3

This idea was presented to me recently:

You have a complex legacy ETL system in Java in a TEST environment that no one understands completely. You write some tests that run it and compare the output with your expected outputs hardcoded into your tests.

But you also run your tests against a new rewrite of the system in a DEV environment and you compare the output of the legacy system in TEST with the output of the new system in DEV. If the rewrite was successful, the outputs should match.

So the question is, is this 2nd technique a good idea long-term? Short-term, it's convenient because you don't have to hardcode all your application's logic into your tests. You kindof skip understanding the business logic and you get a black-box comparison for free. But long-term, what's in DEV will be migrated to TEST and what's in TEST will be gone. New development will be in DEV. In the future running the suite will just compare this release's development with last release's development.

Someone proposed to me that this was still useful, but I'm not so sure. Something doesn't seem right to me. Some problems I see are:

  1. You have to keep both TEST and DEV pointed at the same input data all the time.
  2. You are losing the value of readable test specifications of behavior.
  3. As soon as the legacy system is gone, you lose a lot of implicit behavior comparison from the old "source of truth" legacy system. You're now just comparing mostly against yourself.

Has anyone heard of examples of this or articles on it? I'd be interested if it has a name or hearing about the pros and cons. I couldn't find anything on Martin Fowler's site.

6

Yes this is a useful strategy in converting from one system to another as a one time event (it might span a couple of iterations but the idea is very short term).

You could effectively view this as BDD with 'half (the tests) already done'. You have the tests against data that works. You create a new back-end version and see if it does the same.

As I stated I consider this part of a conversion and it would not usually be practical to continue to run and maintain and compare both systems, post conversion.

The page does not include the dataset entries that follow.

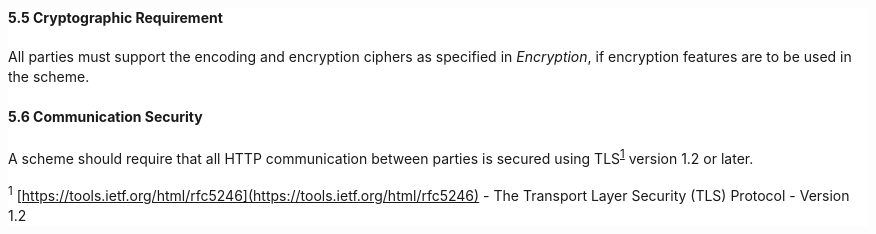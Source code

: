 #### 5.5 Cryptographic Requirement

All parties must support the encoding and encryption ciphers as specified in _Encryption_, if encryption features are to be used in the scheme.

#### 5.6 Communication Security

A scheme should require that all HTTP communication between parties is secured using TLS<sup>[1](https://tools.ietf.org/html/rfc5246)</sup> version 1.2 or later.

<sup>1</sup> [https://tools.ietf.org/html/rfc5246](https://tools.ietf.org/html/rfc5246) - The Transport Layer Security (TLS) Protocol - Version 1.2
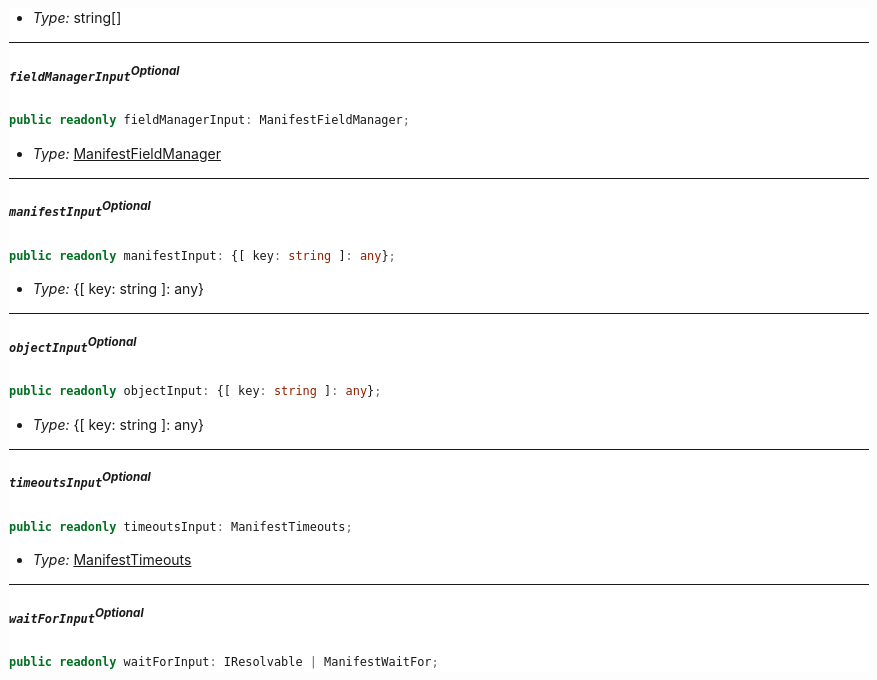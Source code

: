- *Type:* string[]

---

##### `fieldManagerInput`<sup>Optional</sup> <a name="fieldManagerInput" id="@cdktf/provider-kubernetes.manifest.Manifest.property.fieldManagerInput"></a>

```typescript
public readonly fieldManagerInput: ManifestFieldManager;
```

- *Type:* <a href="#@cdktf/provider-kubernetes.manifest.ManifestFieldManager">ManifestFieldManager</a>

---

##### `manifestInput`<sup>Optional</sup> <a name="manifestInput" id="@cdktf/provider-kubernetes.manifest.Manifest.property.manifestInput"></a>

```typescript
public readonly manifestInput: {[ key: string ]: any};
```

- *Type:* {[ key: string ]: any}

---

##### `objectInput`<sup>Optional</sup> <a name="objectInput" id="@cdktf/provider-kubernetes.manifest.Manifest.property.objectInput"></a>

```typescript
public readonly objectInput: {[ key: string ]: any};
```

- *Type:* {[ key: string ]: any}

---

##### `timeoutsInput`<sup>Optional</sup> <a name="timeoutsInput" id="@cdktf/provider-kubernetes.manifest.Manifest.property.timeoutsInput"></a>

```typescript
public readonly timeoutsInput: ManifestTimeouts;
```

- *Type:* <a href="#@cdktf/provider-kubernetes.manifest.ManifestTimeouts">ManifestTimeouts</a>

---

##### `waitForInput`<sup>Optional</sup> <a name="waitForInput" id="@cdktf/provider-kubernetes.manifest.Manifest.property.waitForInput"></a>

```typescript
public readonly waitForInput: IResolvable | ManifestWaitFor;
```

In practice what you may often run into is that older test suites have grown over time, often through poor practices such as testing everything through the UI, not having good Unit and Integration tests, etc. Sometimes you may need to start with new tests that are more appropriate for the (probably) agile environment you are now in. Frequently, the real challenge here is explaining that to the business in terms they can relate to and ensuring you have executive buy-in. Otherwise you end up in a really bad place where you are saying 'we need much fewer ui tests' and the business looks at you and say 'no way, we care about the ones we have and won't drop any of them'. It's a long road to travel to show the power of well-written unit and integration tests to support 'less UI tests' but it is a road you must travel as real evidence trumps trying to change opinions.

Note on "As soon as the legacy system is gone, you lose a lot of implicit behavior comparison from the old "source of truth" legacy system" i think that means you need legacy systems tests for that currently implicit behavior in order to see if the new system meets those requirements.

At the end of the day I say:

Convert, Test, and go live with the new system. That just moves the challenge to having good tests and thats a good thing I think.

3

Comparing the old system to the new system given identical inputs and expecting identical outputs is a legitimate test. There are problems, however:

a) When the legacy system is retired, the Source of Truth is no longer available and comparisons are impossible. You'll have to be very comfortable that the systems work similarly enough to satisfy business requirements. One way to do this is to develop input and expected output data based on the legacy system and add them to the test suite of the new system.

b) The tests you develop and run against both systems are limited by your understanding of what is important in both systems. If a critical unwritten business rule is missed, there may be consequences.

One method to minimize the impact of a missed critical business rule is to run both systems in parallel with live data and log input and output. Users are brilliant at thinking of input combinations and use case scenarios I can't dream of. Let the legacy system run in the foreground, providing data to users and testers, and the new system in the background, providing data to testers only. Compare results. Tweak the new system until you have confidence the new system matches the old system.

This solution doesn't work very well if the data is confidential (ie. proprietary or credit card & banking data).

  • +1 Good points. One point of disagreement. AB testing has a specific definition and so I don't think of it as comparable to 'comparing two things' so I might remove that ref. – Michael Durrant Sep 10 at 0:38
  • e.g. AB testing you are testing a known change for before and after statistics. When converting you are seeking a 'no difference, no change' state as your goal – Michael Durrant Sep 10 at 0:39
  • A/B testing reference removed. – Jerry Penner Sep 11 at 11:54
0

In my opinion, this approach can only work for very simple systems and for a very limited time.

Because, if the System B's output is exactly the same as System A's output it must mean the B is exactly the same as A and that is impossible for any non-trivial system.

So, as the system grows in complexity, the old tests become deprecated.

Of course, it is possible System B is a complete failure and it is underperforming, but I am assuming here that B > A (faster, more responsive, more features, more robust etc., or at least some of the above attributes).